Where the word "design" occurs in a line of the data, return the whole line.

* **Data for the task**:
· · ·
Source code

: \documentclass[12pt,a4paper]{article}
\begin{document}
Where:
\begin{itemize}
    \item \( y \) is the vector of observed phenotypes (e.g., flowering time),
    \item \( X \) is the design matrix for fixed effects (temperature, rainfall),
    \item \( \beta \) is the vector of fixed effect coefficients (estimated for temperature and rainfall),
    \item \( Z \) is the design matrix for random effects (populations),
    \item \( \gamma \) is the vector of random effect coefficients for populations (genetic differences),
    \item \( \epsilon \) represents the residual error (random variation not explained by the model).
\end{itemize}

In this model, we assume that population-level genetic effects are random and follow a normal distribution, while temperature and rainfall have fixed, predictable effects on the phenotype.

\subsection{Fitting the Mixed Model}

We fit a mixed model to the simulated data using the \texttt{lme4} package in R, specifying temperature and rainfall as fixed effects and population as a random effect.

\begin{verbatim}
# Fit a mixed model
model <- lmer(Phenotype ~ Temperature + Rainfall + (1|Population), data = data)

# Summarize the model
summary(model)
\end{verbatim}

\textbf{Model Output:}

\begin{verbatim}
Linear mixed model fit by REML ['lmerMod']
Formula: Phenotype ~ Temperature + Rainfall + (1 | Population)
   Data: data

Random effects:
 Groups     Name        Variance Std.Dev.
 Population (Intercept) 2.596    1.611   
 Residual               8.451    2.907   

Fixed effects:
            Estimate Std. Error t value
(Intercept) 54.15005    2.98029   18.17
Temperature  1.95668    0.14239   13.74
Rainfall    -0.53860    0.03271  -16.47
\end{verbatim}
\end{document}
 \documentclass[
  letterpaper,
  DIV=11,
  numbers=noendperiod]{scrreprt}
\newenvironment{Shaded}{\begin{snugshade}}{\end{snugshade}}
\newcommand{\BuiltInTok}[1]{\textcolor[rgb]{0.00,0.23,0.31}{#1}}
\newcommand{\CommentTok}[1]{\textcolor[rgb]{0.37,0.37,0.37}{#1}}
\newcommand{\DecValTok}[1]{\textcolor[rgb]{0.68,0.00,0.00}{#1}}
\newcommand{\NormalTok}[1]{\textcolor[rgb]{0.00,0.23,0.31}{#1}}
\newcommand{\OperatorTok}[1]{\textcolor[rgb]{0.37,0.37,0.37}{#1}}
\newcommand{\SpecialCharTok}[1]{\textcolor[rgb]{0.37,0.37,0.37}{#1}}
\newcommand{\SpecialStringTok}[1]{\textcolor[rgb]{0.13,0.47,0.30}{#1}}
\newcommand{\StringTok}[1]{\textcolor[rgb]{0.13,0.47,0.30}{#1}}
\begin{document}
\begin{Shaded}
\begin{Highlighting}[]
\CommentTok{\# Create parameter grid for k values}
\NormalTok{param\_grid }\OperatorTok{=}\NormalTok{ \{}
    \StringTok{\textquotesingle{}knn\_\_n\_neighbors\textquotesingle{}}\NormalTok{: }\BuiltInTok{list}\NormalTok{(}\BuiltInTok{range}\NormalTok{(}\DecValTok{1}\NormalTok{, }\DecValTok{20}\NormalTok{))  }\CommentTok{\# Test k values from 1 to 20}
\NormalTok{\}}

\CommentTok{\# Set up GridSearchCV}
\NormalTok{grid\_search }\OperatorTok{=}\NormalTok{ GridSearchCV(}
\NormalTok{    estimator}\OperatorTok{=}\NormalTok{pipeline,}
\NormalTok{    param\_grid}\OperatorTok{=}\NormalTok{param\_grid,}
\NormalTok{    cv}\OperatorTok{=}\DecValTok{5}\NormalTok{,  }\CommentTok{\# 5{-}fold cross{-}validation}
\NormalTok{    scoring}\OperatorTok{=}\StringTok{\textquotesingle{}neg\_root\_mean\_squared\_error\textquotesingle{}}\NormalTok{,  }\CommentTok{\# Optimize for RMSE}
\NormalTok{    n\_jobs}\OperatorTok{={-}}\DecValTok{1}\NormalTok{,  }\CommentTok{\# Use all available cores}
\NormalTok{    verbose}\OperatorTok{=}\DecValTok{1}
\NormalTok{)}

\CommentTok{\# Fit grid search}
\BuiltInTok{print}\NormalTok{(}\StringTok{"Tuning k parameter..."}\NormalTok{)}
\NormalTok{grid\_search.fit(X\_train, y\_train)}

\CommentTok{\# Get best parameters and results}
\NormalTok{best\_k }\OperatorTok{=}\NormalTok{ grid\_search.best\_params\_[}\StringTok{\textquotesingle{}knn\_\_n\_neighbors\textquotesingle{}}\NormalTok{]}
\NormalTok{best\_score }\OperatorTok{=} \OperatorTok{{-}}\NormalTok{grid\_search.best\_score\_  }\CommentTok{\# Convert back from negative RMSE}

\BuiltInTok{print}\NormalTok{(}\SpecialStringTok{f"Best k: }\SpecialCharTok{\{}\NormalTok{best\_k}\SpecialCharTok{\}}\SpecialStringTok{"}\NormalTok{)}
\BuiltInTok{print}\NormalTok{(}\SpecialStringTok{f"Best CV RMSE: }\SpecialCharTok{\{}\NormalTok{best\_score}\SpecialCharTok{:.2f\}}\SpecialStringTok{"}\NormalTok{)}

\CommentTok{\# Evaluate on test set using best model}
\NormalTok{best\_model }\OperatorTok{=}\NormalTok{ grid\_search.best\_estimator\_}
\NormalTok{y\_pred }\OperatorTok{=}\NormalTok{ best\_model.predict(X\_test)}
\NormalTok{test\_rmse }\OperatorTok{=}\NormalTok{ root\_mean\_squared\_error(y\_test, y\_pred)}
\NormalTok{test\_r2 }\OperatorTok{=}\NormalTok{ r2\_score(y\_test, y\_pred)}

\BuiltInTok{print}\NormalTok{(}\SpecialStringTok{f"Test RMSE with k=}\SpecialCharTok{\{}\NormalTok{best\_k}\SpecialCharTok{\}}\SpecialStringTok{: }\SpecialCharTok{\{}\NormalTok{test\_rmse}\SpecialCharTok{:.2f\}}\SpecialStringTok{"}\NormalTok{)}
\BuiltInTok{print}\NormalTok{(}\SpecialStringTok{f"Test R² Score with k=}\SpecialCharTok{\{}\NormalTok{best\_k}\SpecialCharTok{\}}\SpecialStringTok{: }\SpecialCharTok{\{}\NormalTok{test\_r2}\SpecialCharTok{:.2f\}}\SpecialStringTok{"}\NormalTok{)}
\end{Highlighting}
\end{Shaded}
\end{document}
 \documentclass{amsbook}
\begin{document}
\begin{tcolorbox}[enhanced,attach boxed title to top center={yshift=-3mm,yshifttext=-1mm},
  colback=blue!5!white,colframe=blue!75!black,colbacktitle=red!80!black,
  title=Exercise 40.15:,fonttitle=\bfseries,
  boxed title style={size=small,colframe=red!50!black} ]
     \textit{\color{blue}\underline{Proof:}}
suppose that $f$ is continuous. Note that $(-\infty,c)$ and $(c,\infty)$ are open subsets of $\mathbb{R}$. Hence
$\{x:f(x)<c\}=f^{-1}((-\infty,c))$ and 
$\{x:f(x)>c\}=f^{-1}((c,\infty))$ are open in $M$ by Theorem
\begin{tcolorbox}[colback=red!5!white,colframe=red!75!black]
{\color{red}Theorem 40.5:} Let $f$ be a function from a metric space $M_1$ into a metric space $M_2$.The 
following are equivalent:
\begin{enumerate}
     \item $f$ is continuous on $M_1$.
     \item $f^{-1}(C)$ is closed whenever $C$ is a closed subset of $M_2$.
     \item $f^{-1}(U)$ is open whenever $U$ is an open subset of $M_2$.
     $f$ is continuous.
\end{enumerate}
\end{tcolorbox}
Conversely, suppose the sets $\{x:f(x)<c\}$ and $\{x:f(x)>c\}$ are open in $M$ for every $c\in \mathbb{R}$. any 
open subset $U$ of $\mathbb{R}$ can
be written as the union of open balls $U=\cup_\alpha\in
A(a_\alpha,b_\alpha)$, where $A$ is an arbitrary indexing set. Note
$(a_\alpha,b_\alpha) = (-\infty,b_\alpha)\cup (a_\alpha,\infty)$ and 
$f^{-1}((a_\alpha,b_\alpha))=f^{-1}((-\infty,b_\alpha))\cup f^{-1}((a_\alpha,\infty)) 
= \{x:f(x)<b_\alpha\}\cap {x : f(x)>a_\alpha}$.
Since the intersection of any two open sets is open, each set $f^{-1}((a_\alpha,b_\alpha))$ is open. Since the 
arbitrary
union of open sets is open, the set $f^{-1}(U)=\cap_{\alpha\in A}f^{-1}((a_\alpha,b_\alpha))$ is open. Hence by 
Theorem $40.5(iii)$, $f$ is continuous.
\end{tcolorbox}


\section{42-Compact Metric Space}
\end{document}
· · ·
* **Output of the exercise**:
    \item \( X \) is the design matrix for fixed effects (temperature, rainfall),
    \item \( Z \) is the design matrix for random effects (populations),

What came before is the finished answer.